Chief among these is Broadspectrum, which currently holds the contract to manage the offshore centres and has formed the focus of the campaign. NBIA has met with investors, including superannuation funds, to inform them of the risks entailed by the company’s involvement in human rights abuses. In response, Broadspectrum has repeatedly stated that they are ‘providing services within a lawful contract and as an essential services provider, the most unprofessional thing we could do would be to walk away from a contract that we have struck with a client’. However, the lawfulness of the contract has been called into question with the PNG Supreme Court’s finding in April that the detention centres breach the constitutional right to personal liberty and are therefore illegal under PNG law. In response to the ruling, the PNG government has announced that the Manus Island centre will close, with refugee advocates stepping up the call to bring everyone detained there to Australia. Despite this, the government of Prime Minister Malcolm Turnbull continues to refute that anyone on Manus will ever be settled on Australian shores.

Even prior to PNG’s ruling, many disputed Broadspectrum’s argument – among them, former child detainee on Nauru, Mohammed Al Baquiri. As he explains, ‘Broadspectrum claims it is running a legitimate business in compliance with the laws of PNG, Nauru and Australia. But you don’t need to be a law or business student to know that’s absurd. Abuse is simply illegitimate business.’
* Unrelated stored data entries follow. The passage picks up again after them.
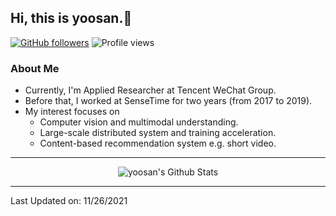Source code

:<h2> Hi, this is yoosan.👏 </h2>

[![GitHub followers](https://img.shields.io/github/followers/yoosan.svg?style=social&label=Follow&maxAge=2592000)](https://github.com/yaoozhou?tab=followers) ![Profile views](https://gpvc.arturio.dev/yoosan)

<h3> About Me </h3>

- Currently, I'm Applied Researcher at Tencent WeChat Group.
- Before that, I worked at SenseTime for two years (from 2017 to 2019).
- My interest focuses on 
  - Computer vision and multimodal understanding.
  - Large-scale distributed system and training acceleration.
  - Content-based recommendation system e.g. short video.

----

<p align="center">
  <img alt="yoosan's Github Stats" src="https://github-readme-stats.vercel.app/api?username=yoosan&show_icons=true&theme=radical&text_color=D3D3D3">
</p>

----

Last Updated on: 11/26/2021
Irrespective of the new legal findings, the precedents under international law are already clear: state authorization does not provide an alibi for doing business in human rights abuses. And it seems that many investors, as well as current and prospective clients of Broadspectrum and other detention providers, agree. Since the NBIA campaign was established, a number of superannuation firms including the major shareholder HESTA, have divested from Broadspectrum. Meanwhile, successive local councils have introduced policies to exclude companies involved in detention from their procurement policies, and a campaign wages on by academics, students and community members to have an Australian university cancel its contract with Broadspectrum.
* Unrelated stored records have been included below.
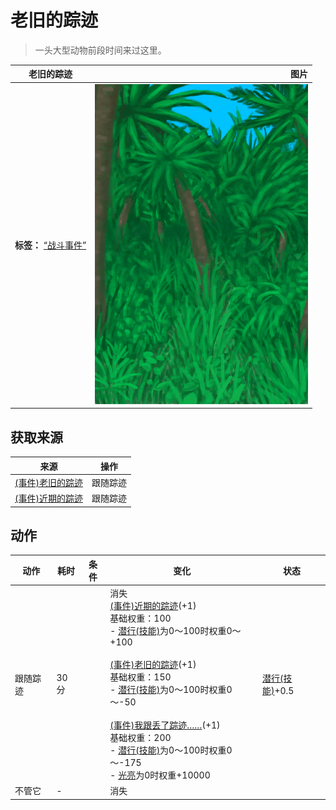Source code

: # 老旧的踪迹  
> 一头大型动物前段时间来过这里。  
  
  老旧的踪迹  |   图片   
 ----  |  ----:   
 **标签：**	[“战斗事件”](tag_FightEvent.md)  |  ![](Sprite/Jungle.png)   
  
## 获取来源  
来源  |  操作  
----  |  ----  
[(事件)老旧的踪迹](Event_BoarTrailOld.md)  |  跟随踪迹  
[(事件)近期的踪迹](Event_BoarTrailRecent.md)  |  跟随踪迹  
## 动作  
动作  |  耗时  |  条件  |  变化  |  状态  
----  |  ----  |  ----  |  ----  |  ----  
跟随踪迹<br>  |  30分  |    |  消失<br>[(事件)近期的踪迹](Event_BoarTrailRecent.md)(+1)<br>基础权重：100<br>- [潜行(技能)](Skill_Stealth.md)为0～100时权重0～+100<br><br>[(事件)老旧的踪迹](Event_BoarTrailOld.md)(+1)<br>基础权重：150<br>- [潜行(技能)](Skill_Stealth.md)为0～100时权重0～-50<br><br>[(事件)我跟丢了踪迹……](Event_BoarTrailLost.md)(+1)<br>基础权重：200<br>- [潜行(技能)](Skill_Stealth.md)为0～100时权重0～-175<br>- [光亮](Light.md)为0时权重+10000<br>  |  [潜行(技能)](Skill_Stealth.md)+0.5  
不管它<br>  |  -  |    |  消失  |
The Spanish company Ferrovial recently staged a successful takeover of Broadspectrum. However, in the face of the growing campaign to stop companies profiting from abuse, it has announced that the detention centre contracts will not form a part of their future business. NBIA has called on the company to commit to ending their involvement in detention immediately. With two refugees on Nauru self-immolating in a single week this month, and the UNHCR condemning the situation on Nauru and Manus as untenable, it is evermore patent that human rights abuses are not legitimate business. Now is the time for Ferrovial to join other organisations refusing to do business in human rights abuses perpetrated at the border.